> TASK
Pull out every line of the listing below where "может" appears.

> DATA SHOWN
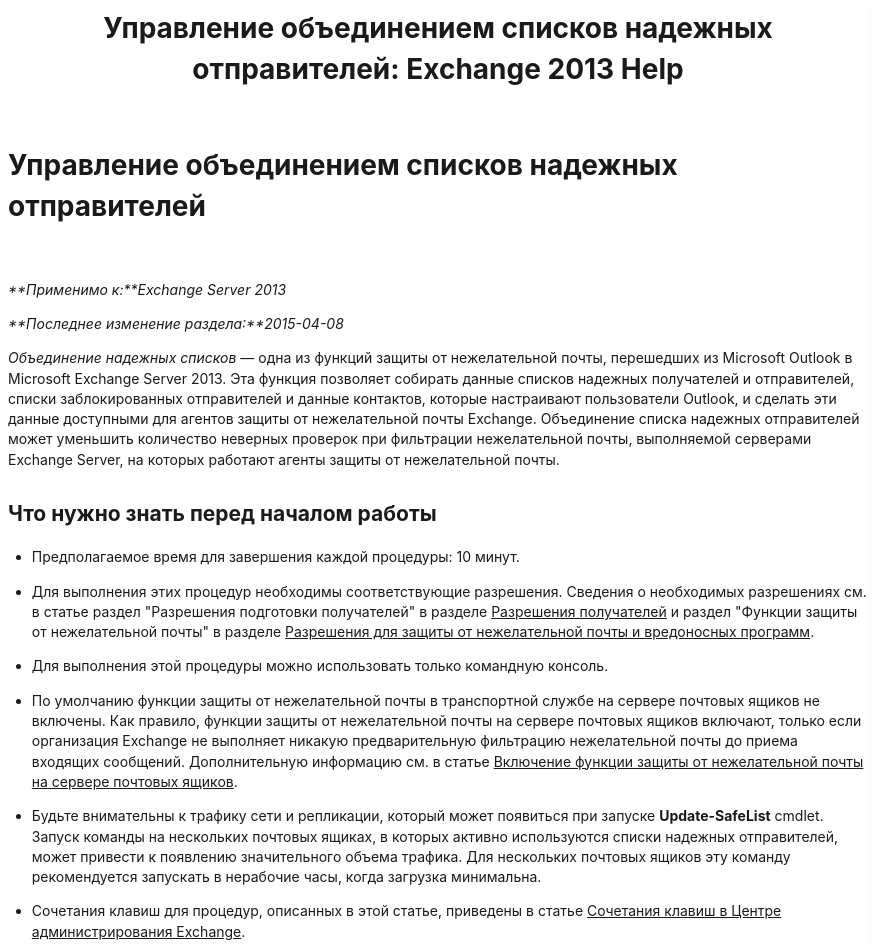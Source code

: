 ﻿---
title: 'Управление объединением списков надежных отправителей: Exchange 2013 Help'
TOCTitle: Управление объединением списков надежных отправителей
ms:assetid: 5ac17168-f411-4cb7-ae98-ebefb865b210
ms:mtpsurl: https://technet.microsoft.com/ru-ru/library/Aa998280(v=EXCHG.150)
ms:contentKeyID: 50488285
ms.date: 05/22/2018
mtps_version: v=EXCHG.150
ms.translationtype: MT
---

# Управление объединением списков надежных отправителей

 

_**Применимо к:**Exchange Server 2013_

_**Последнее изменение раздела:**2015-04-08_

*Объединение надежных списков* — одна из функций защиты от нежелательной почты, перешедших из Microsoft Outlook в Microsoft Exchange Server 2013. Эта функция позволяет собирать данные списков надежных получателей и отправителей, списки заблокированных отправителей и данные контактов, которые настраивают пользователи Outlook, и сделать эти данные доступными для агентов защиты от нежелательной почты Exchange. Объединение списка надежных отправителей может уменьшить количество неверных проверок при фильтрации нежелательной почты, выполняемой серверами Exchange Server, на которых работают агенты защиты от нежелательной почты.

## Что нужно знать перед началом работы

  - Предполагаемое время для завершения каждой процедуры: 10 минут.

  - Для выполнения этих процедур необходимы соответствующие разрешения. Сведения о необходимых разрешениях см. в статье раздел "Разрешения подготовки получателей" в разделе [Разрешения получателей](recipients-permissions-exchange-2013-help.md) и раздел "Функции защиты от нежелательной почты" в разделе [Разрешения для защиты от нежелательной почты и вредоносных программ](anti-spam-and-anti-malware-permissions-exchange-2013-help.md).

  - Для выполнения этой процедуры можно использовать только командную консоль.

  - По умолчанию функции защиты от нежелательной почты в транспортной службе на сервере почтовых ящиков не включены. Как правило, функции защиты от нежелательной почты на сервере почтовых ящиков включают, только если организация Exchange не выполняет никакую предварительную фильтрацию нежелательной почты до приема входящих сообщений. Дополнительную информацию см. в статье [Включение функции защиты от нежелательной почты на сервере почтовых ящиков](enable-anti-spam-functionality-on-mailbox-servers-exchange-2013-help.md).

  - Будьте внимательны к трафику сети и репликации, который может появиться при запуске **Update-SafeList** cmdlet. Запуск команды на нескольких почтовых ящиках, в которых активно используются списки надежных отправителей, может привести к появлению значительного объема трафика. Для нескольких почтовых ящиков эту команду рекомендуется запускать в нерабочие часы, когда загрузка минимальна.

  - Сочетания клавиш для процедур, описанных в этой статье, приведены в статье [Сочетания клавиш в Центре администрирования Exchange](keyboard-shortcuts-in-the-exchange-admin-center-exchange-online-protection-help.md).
--
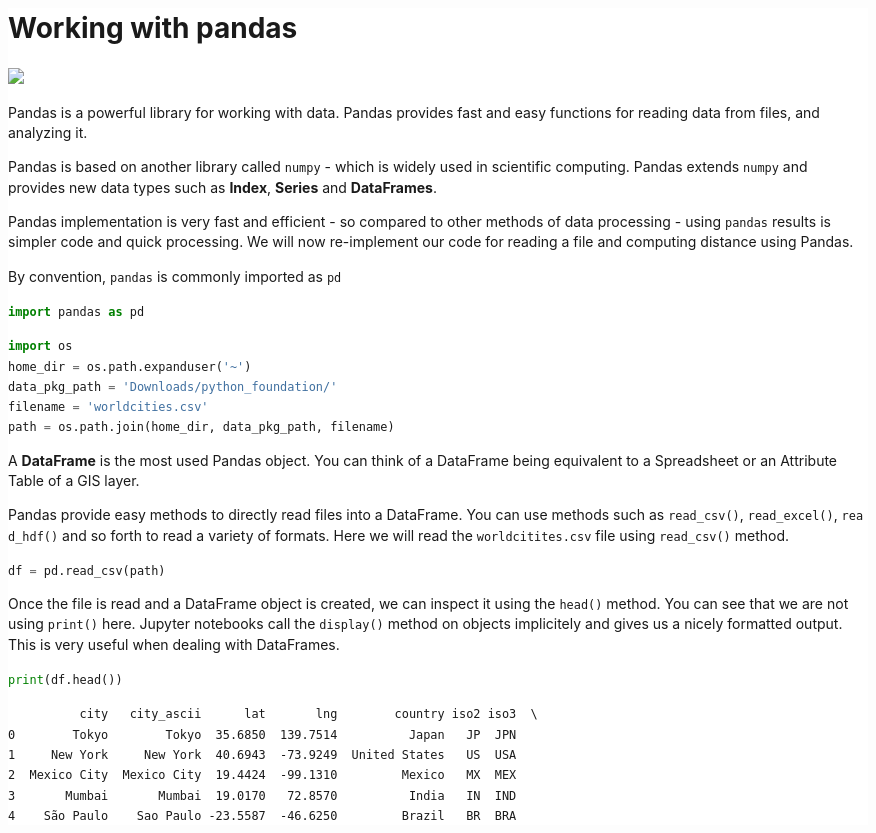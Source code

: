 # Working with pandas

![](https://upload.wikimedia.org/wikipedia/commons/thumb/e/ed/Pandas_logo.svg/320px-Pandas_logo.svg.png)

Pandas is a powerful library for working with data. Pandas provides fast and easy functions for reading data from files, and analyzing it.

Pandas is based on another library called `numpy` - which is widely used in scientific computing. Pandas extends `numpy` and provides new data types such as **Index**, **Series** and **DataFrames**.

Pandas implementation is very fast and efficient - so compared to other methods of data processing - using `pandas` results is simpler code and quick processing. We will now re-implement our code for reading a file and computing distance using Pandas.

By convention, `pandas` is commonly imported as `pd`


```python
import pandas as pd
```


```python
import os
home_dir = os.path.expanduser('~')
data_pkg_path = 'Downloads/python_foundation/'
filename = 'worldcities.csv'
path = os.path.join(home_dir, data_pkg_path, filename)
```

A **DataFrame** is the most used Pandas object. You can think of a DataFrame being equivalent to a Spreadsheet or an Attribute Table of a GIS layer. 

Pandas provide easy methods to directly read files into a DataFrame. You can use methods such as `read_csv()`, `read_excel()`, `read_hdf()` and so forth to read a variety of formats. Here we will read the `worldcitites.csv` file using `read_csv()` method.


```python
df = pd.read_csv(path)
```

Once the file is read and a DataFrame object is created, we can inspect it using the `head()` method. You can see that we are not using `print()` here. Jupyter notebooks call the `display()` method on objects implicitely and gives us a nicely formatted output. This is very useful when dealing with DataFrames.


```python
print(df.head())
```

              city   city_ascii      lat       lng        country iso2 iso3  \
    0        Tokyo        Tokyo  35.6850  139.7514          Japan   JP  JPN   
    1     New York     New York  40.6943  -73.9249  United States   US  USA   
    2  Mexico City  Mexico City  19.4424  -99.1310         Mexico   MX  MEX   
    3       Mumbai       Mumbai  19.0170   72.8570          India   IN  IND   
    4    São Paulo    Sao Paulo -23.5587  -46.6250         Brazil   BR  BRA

> RESPONSE BELOW
*Объединение надежных списков* — одна из функций защиты от нежелательной почты, перешедших из Microsoft Outlook в Microsoft Exchange Server 2013. Эта функция позволяет собирать данные списков надежных получателей и отправителей, списки заблокированных отправителей и данные контактов, которые настраивают пользователи Outlook, и сделать эти данные доступными для агентов защиты от нежелательной почты Exchange. Объединение списка надежных отправителей может уменьшить количество неверных проверок при фильтрации нежелательной почты, выполняемой серверами Exchange Server, на которых работают агенты защиты от нежелательной почты.
  - Будьте внимательны к трафику сети и репликации, который может появиться при запуске **Update-SafeList** cmdlet. Запуск команды на нескольких почтовых ящиках, в которых активно используются списки надежных отправителей, может привести к появлению значительного объема трафика. Для нескольких почтовых ящиков эту команду рекомендуется запускать в нерабочие часы, когда загрузка минимальна.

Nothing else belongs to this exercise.